- Your objective
Omit all pictures. Reproduce exactly the lines from the first line of the records below through the line with "and the mouse".

- Data under study
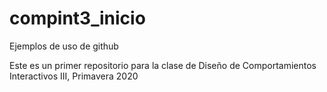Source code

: # compint3_inicio
Ejemplos de uso de github

Este es un primer repositorio para la clase de Diseño de Comportamientos Interactivos III, Primavera 2020
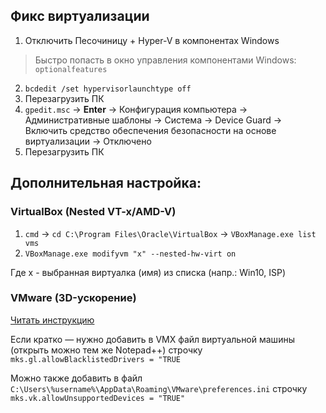 ## Фикс виртуализации

1. Отключить Песочиницу + Hyper-V в компонентах Windows
> Быстро попасть в окно управления компонентами Windows: `optionalfeatures`
2. `bcdedit /set hypervisorlaunchtype off`
3. Перезагрузить ПК
4. `gpedit.msc` → **Enter** → Конфигурация компьютера → Административные шаблоны → Система → Device Guard → Включить средство обеспечения безопасности на основе виртуализации → Отключено
5. Перезагрузить ПК

## Дополнительная настройка:

### VirtualBox (Nested VT-x/AMD-V)

1. `cmd` → `cd C:\Program Files\Oracle\VirtualBox` → `VBoxManage.exe list vms`
2. `VBoxManage.exe modifyvm "x" --nested-hw-virt on`

Где x - выбранная виртуалка (имя) из списка (напр.: Win10, ISP)

### VMware (3D-ускорение)

[Читать инструкцию](https://wiki.archlinux.org/title/VMware#Enable_3D_graphics_on_Intel,_Optimus_and_AMD)

Если кратко — нужно добавить в VMX файл виртуальной машины (открыть можно тем же Notepad++) строчку `mks.gl.allowBlacklistedDrivers = "TRUE`

Можно также добавить в файл `C:\Users\%username%\AppData\Roaming\VMware\preferences.ini` строчку `mks.vk.allowUnsupportedDevices = "TRUE"`
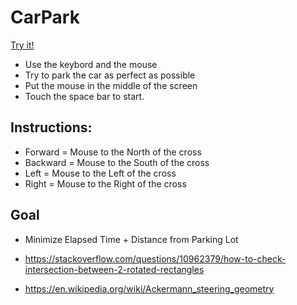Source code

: # CarPark

[Try it!](https://christernilsson.github.io/Lab/2019/055-CarPark/)

* Use the keybord and the mouse
* Try to park the car as perfect as possible
* Put the mouse in the middle of the screen
* Touch the space bar to start.

## Instructions:

* Forward = Mouse to the North of the cross
* Backward = Mouse to the South of the cross
* Left = Mouse to the Left of the cross
* Right = Mouse to the Right of the cross

## Goal

* Minimize Elapsed Time + Distance from Parking Lot

* https://stackoverflow.com/questions/10962379/how-to-check-intersection-between-2-rotated-rectangles
* https://en.wikipedia.org/wiki/Ackermann_steering_geometry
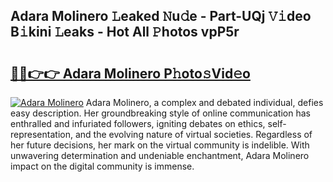 ## Adara Molinero 𝙻eaked 𝙽u𝚍e - Part-UQj 𝚅𝚒deo B𝚒kini 𝙻eaks - Hot All 𝙿hotos vpP5r

# <h2><a href="http://ld6sy5.urlbe.top/?page=Adara+Molinero">🔗🔗👉👉 Adara Molinero P𝚑oto𝚜Vid𝚎o</a></h2>

[![Adara Molinero](https://i.imgur.com/eBuTRDB.gif)](http://ld6sy5.urlbe.top/?page=Adara+Molinero)
Adara Molinero, a complex and debated individual, defies easy description. Her groundbreaking style of online communication has enthralled and infuriated followers, igniting debates on ethics, self-representation, and the evolving nature of virtual societies. Regardless of her future decisions, her mark on the virtual community is indelible. With unwavering determination and undeniable enchantment, Adara Molinero impact on the digital community is immense.
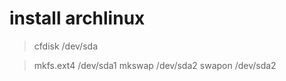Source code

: # install archlinux

> cfdisk /dev/sda

> mkfs.ext4 /dev/sda1
> mkswap /dev/sda2
> swapon /dev/sda2
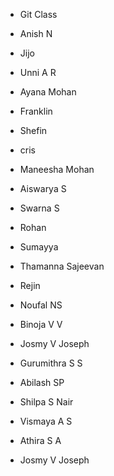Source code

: - Git Class

- Anish N
- Jijo
- Unni A R
- Ayana Mohan
- Franklin 
- Shefin
- cris
- Maneesha Mohan
- Aiswarya S
- Swarna S
- Rohan
- Sumayya
- Thamanna Sajeevan
- Rejin
- Noufal NS
- Binoja V V
- Josmy V Joseph
- Gurumithra S S
- Abilash SP
- Shilpa S Nair
- Vismaya A S
- Athira S A
- Josmy V Joseph

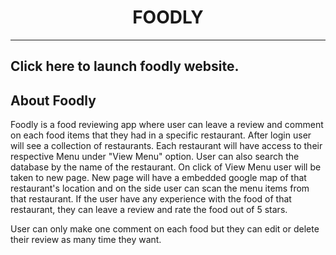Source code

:# <center> FOODLY
---

## Click <a id="https://foodlly.herokuapp.com">here</a> to launch foodly website.

## About Foodly

Foodly is a food reviewing app where user can leave a review and comment on each food items that they had in a specific restaurant. After login user will see a collection of restaurants. Each restaurant will have access to their respective Menu under "View Menu" option. User can also search the database by the name of the restaurant. On click of View Menu user will be taken to new page. New page will have a embedded google map of that restaurant's location and on the side user can scan the menu items from that restaurant. If the user have any experience with the food of that restaurant, they can leave a review and rate the food out of 5 stars.

User can only make one comment on each food but they can edit or delete their review as many time they want.





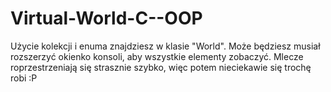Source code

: # Virtual-World-C--OOP
Użycie kolekcji i enuma znajdziesz w klasie "World".
Może będziesz musiał rozszerzyć okienko konsoli, aby wszystkie elementy zobaczyć.
Mlecze roprzestrzeniają się strasznie szybko, więc potem nieciekawie się trochę robi :P 
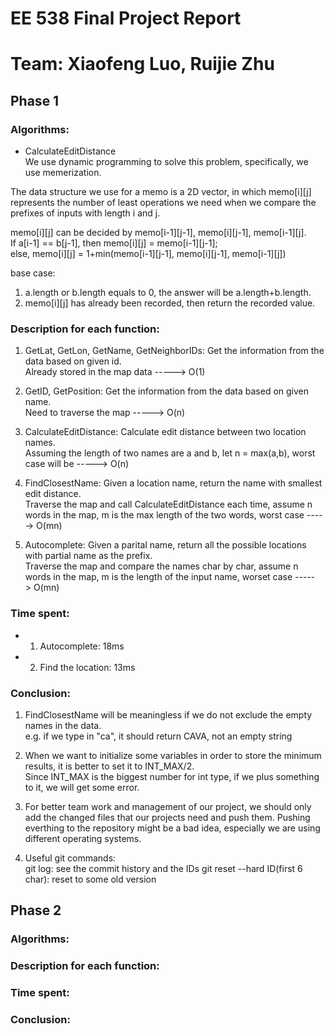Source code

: # EE 538 Final Project Report

# Team: Xiaofeng Luo, Ruijie Zhu

## Phase 1

### Algorithms:  

* CalculateEditDistance  
We use dynamic programming to solve this problem, specifically, we use memerization.  

The data structure we use for a memo is a 2D vector, in which memo[i][j] represents 
the number of least operations we need when we compare the prefixes of inputs with length i and j.  

memo[i][j] can be decided by memo[i-1][j-1], memo[i][j-1], memo[i-1][j].  
If a[i-1] == b[j-1], then memo[i][j] = memo[i-1][j-1];  
else, memo[i][j] = 1+min(memo[i-1][j-1], memo[i][j-1], memo[i-1][j])  

base case:  
1. a.length or b.length equals to 0, the answer will be a.length+b.length.  
2. memo[i][j] has already been recorded, then return the recorded value.  

### Description for each function:  
1. GetLat, GetLon, GetName, GetNeighborIDs: Get the information from the data based on given id.  
Already stored in the map data -----> O(1)  

2. GetID, GetPosition: Get the information from the data based on given name.  
Need to traverse the map -----> O(n)  

3. CalculateEditDistance: Calculate edit distance between two location names.  
Assuming the length of two names are a and b, let n = max(a,b), worst case will be -----> O(n)  

4. FindClosestName: Given a location name, return the name with smallest edit distance.  
Traverse the map and call CalculateEditDistance each time, assume n words in the map, m is the max length of the two words, worst case -----> O(mn)  

5. Autocomplete: Given a parital name, return all the possible locations with partial name as the prefix.  
Traverse the map and compare the names char by char, assume n words in the map, m is the length of the input name, worset case -----> O(mn)  

### Time spent:  
* 1. Autocomplete: 
18ms  

* 2. Find the location: 
13ms   

### Conclusion:  
1. FindClosestName will be meaningless if we do not exclude the empty names in the data.  
e.g. if we type in "ca", it should return CAVA, not an empty string  

2. When we want to initialize some variables in order to store the minimum results, it is better to set it to INT_MAX/2.  
Since INT_MAX is the biggest number for int type, if we plus something to it, we will get some error.  

3. For better team work and management of our project, we should only add the changed files that our projects need and push them. Pushing everthing to the repository might be a bad idea, especially we are using different operating systems.  

4. Useful git commands:  
git log: see the commit history and the IDs
git reset --hard ID(first 6 char): reset to some old version



## Phase 2

### Algorithms:  

### Description for each function:  

### Time spent:  

### Conclusion:  

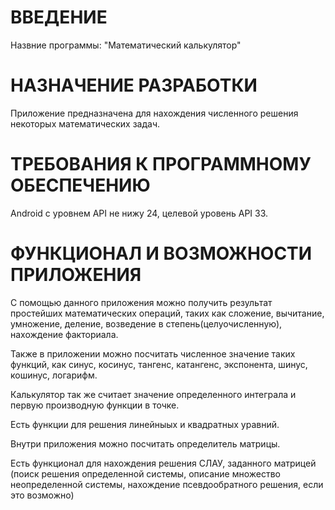 # ВВЕДЕНИЕ

Назвние программы: "Математический калькулятор"

# НАЗНАЧЕНИЕ РАЗРАБОТКИ

Приложение предназначена для нахождения численного решения некоторых математических задач.

# ТРЕБОВАНИЯ К ПРОГРАММНОМУ ОБЕСПЕЧЕНИЮ

Android с уровнем API не нижу 24, целевой уровень API 33.

# ФУНКЦИОНАЛ И ВОЗМОЖНОСТИ ПРИЛОЖЕНИЯ

С помощью данного приложения можно получить результат простейших математических операций, таких как сложение, вычитание, умножение, деление, возведение в степень(целуочисленную), нахождение факториала. 

Также в приложении можно посчитать численное значение таких функций, как синус, косинус, тангенс, катангенс, экспонента, шинус, кошинус, логарифм. 

Калькулятор так же считает значение определенного интеграла и первую производную функции в точке. 

Есть функции для решения линейныых и квадратных уравний. 

Внутри приложения можно посчитать определитель матрицы.

Есть функционал для нахождения решения СЛАУ, заданного матрицей (поиск решения определенной системы, описание множество неопределенной системы, нахождение псевдообратного решения, если это возможно)

# 
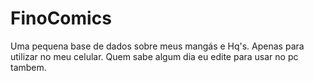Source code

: # FinoComics
Uma pequena base de dados sobre meus mangás e Hq's.
Apenas para utilizar no meu celular.
Quem sabe algum dia eu edite para usar no pc tambem.
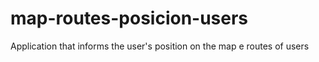 # map-routes-posicion-users
Application that informs the user's position on the map e routes of users
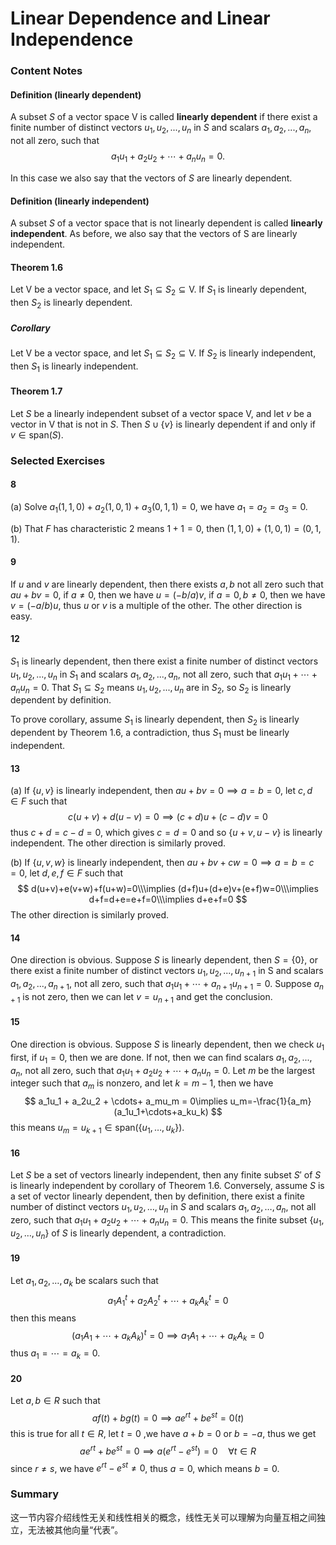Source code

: # Linear Dependence and Linear Independence

### Content Notes

#### Definition (linearly dependent)

A subset $S$ of a vector space $\mathsf{V}$ is called **linearly dependent** if there exist a finite number of distinct vectors $u_1, u_2, . . . , u_n$ in $S$ and scalars $a_1, a_2, . . . , a_n$, not all zero, such that
$$
a_1u_1 + a_2u_2 + \cdots+ a_nu_n = 0.
$$

In this case we also say that the vectors of $S$ are linearly dependent.  

#### Definition (linearly independent)

A subset $S$ of a vector space that is not linearly dependent is called **linearly independent**. As before, we also say that the vectors of S are linearly independent.

#### Theorem 1.6

Let $\mathsf{V}$ be a vector space, and let $S_1\subseteq S_2\subseteq\mathsf{V}$. If $S_1$ is linearly dependent, then $S_2$ is linearly dependent.

##### Corollary

Let $\mathsf{V}$ be a vector space, and let $S_1\subseteq S_2\subseteq\mathsf{V}$. If $S_2$ is linearly independent, then $S_1$ is linearly independent.

#### Theorem 1.7

Let $S$ be a linearly independent subset of a vector space $\mathsf{V}$, and let $v$ be a vector in $\mathsf{V}$ that is not in $S$. Then $S\cup \{v\}$ is linearly dependent if and only if $v\in\text{span}(S)$.

### Selected Exercises

#### 8

(a) Solve $a_1(1,1,0)+a_2(1,0,1)+a_3(0,1,1)=0$, we have $a_1=a_2=a_3=0$.

(b) That $F$ has characteristic 2 means $1+1=0$, then $(1,1,0)+(1,0,1)=(0,1,1)$.

#### 9

If $u$ and $v$ are linearly dependent, then there exists $a,b$ not all zero such that $au+bv=0$, if $a\ne 0$, then we have $u=(-b/a)v$, if $a=0,b\ne 0$, then we have $v=(-a/b)u$, thus $u$ or $v$ is a multiple of the other. The other direction is easy.

#### 12

$S_1$ is linearly dependent, then there exist a finite number of distinct vectors $u_1, u_2, . . . , u_n$ in $S_1$ and scalars $a_1, a_2, . . . , a_n$, not all zero, such that $a_1u_1+\cdots+a_nu_n=0$. That $S_1\subseteq S_2$ means $u_1, u_2, . . . , u_n$ are in $S_2$, so $S_2$ is linearly dependent by definition.

To prove corollary, assume $S_1$ is linearly dependent, then $S_2$ is linearly dependent by Theorem 1.6, a contradiction, thus $S_1$ must be linearly independent.

#### 13

(a) If $\{u,v\}$ is linearly independent, then $au+bv=0\implies a=b=0$, let $c,d\in F$ such that
$$
c(u+v)+d(u-v)=0\implies(c+d)u+(c-d)v=0
$$
thus $c+d=c-d=0$, which gives $c=d=0$ and so $\{u+v,u-v\}$ is linearly independent. The other direction is similarly proved.

(b) If $\{u,v,w\}$ is linearly independent, then $au+bv+cw=0\implies a=b=c=0$, let $d,e,f\in F$ such that
$$
d(u+v)+e(v+w)+f(u+w)=0\\\implies (d+f)u+(d+e)v+(e+f)w=0\\\implies d+f=d+e=e+f=0\\\implies d+e+f=0
$$
The other direction is similarly proved.

#### 14

One direction is obvious. Suppose $S$ is linearly dependent, then $S=\{0\}$, or there exist a finite number of distinct vectors $u_1, u_2, . . . , u_{n+1}$ in S and scalars $a_1, a_2, . . . , a_{n+1}$, not all zero, such that $a_1u_1+\cdots+a_{n+1}u_{n+1}=0$. Suppose $a_{n+1}$ is not zero, then we can let $v=u_{n+1}$ and get the conclusion.

#### 15

One direction is obvious. Suppose $S$ is linearly dependent, then we check $u_1$ first, if $u_1=0$, then we are done. If not, then we can find scalars $a_1, a_2, . . . , a_n$, not all zero, such that $a_1u_1 + a_2u_2 + \cdots+ a_nu_n = 0$. Let $m$ be the largest integer such that $a_m$ is nonzero, and let $k=m-1$, then we have
$$
a_1u_1 + a_2u_2 + \cdots+ a_mu_m = 0\implies u_m=-\frac{1}{a_m}(a_1u_1+\cdots+a_ku_k)
$$
this means $u_m=u_{k+1}\in\text{span}(\{u_1,\dots,u_k\})$.

#### 16

Let $S$ be a set of vectors linearly independent, then any finite subset $S'$ of $S$ is linearly independent by corollary of Theorem 1.6. Conversely, assume $S$ is a set of vector linearly dependent, then by definition, there exist a finite number of distinct vectors $u_1, u_2,\dots, u_n$ in $S$ and scalars $a_1, a_2, \dots, a_n$, not all zero, such that $a_1u_1 + a_2u_2 + \cdots+ a_nu_n = 0$. This means the finite subset $\{u_1, u_2,\dots, u_n\}$ of $S$ is linearly dependent, a contradiction.

#### 19

Let $a_1, a_2, \dots, a_k$ be scalars such that
$$
a_1A_1^t+a_2A_2^t+\cdots+a_kA_k^t=0
$$
then this means
$$
(a_1A_1+\cdots+a_kA_k)^t=0\implies a_1A_1+\cdots+a_kA_k=0
$$
thus $a_1=\cdots=a_k=0$.

#### 20

Let $a,b\in R$ such that
$$
af(t)+bg(t)=0\implies ae^{rt}+be^{st}=0(t)
$$
this is true for all $t\in R$, let $t=0$ ,we have $a+b=0$ or $b=-a$, thus we get
$$
ae^{rt}+be^{st}=0\implies a(e^{rt}-e^{st})=0 \quad\forall t\in R
$$
since $r\ne s$, we have $e^{rt}-e^{st}\ne 0$, thus $a=0$, which means $b=0$.

### Summary

这一节内容介绍线性无关和线性相关的概念，线性无关可以理解为向量互相之间独立，无法被其他向量“代表”。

- Exercise solution
Source code

: # compint3_inicio
Ejemplos de uso de github

Este es un primer repositorio para la clase de Diseño de Comportamientos Interactivos III, Primavera 2020
 ## Фикс виртуализации

1. Отключить Песочиницу + Hyper-V в компонентах Windows
> Быстро попасть в окно управления компонентами Windows: `optionalfeatures`
2. `bcdedit /set hypervisorlaunchtype off`
3. Перезагрузить ПК
4. `gpedit.msc` → **Enter** → Конфигурация компьютера → Административные шаблоны → Система → Device Guard → Включить средство обеспечения безопасности на основе виртуализации → Отключено
5. Перезагрузить ПК

## Дополнительная настройка:

### VirtualBox (Nested VT-x/AMD-V)

1. `cmd` → `cd C:\Program Files\Oracle\VirtualBox` → `VBoxManage.exe list vms`
2. `VBoxManage.exe modifyvm "x" --nested-hw-virt on`

Где x - выбранная виртуалка (имя) из списка (напр.: Win10, ISP)

### VMware (3D-ускорение)

[Читать инструкцию](https://wiki.archlinux.org/title/VMware#Enable_3D_graphics_on_Intel,_Optimus_and_AMD)

Если кратко — нужно добавить в VMX файл виртуальной машины (открыть можно тем же Notepad++) строчку `mks.gl.allowBlacklistedDrivers = "TRUE`

Можно также добавить в файл `C:\Users\%username%\AppData\Roaming\VMware\preferences.ini` строчку `mks.vk.allowUnsupportedDevices = "TRUE"`
Source code

: # CarPark

[Try it!](https://christernilsson.github.io/Lab/2019/055-CarPark/)

* Use the keybord and the mouse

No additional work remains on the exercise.